┌─ Data for review

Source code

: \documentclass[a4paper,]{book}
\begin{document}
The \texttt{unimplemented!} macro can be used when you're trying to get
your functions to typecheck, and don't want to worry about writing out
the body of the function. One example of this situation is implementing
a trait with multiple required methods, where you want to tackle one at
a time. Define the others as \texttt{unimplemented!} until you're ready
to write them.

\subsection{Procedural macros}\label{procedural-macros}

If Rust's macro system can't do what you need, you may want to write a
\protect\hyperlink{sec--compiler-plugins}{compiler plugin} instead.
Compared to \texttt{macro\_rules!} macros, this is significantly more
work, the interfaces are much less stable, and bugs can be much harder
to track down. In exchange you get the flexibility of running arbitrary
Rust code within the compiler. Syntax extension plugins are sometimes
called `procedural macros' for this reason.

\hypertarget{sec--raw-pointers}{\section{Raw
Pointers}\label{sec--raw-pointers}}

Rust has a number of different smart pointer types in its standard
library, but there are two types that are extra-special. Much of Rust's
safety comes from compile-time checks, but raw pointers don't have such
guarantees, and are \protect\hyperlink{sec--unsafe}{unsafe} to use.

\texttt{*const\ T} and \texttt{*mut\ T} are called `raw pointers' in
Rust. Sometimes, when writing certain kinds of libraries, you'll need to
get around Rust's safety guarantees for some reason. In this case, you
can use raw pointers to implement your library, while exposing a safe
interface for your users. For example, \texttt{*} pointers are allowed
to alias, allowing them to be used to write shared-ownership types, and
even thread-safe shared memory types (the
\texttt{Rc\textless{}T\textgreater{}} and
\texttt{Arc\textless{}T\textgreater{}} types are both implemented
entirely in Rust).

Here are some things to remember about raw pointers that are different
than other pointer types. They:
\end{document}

└─

__Exercise goal__
Filter the entries above down to the lines that contain "library".

__Result of the exercise__
library, but there are two types that are extra-special. Much of Rust's
can use raw pointers to implement your library, while exposing a safe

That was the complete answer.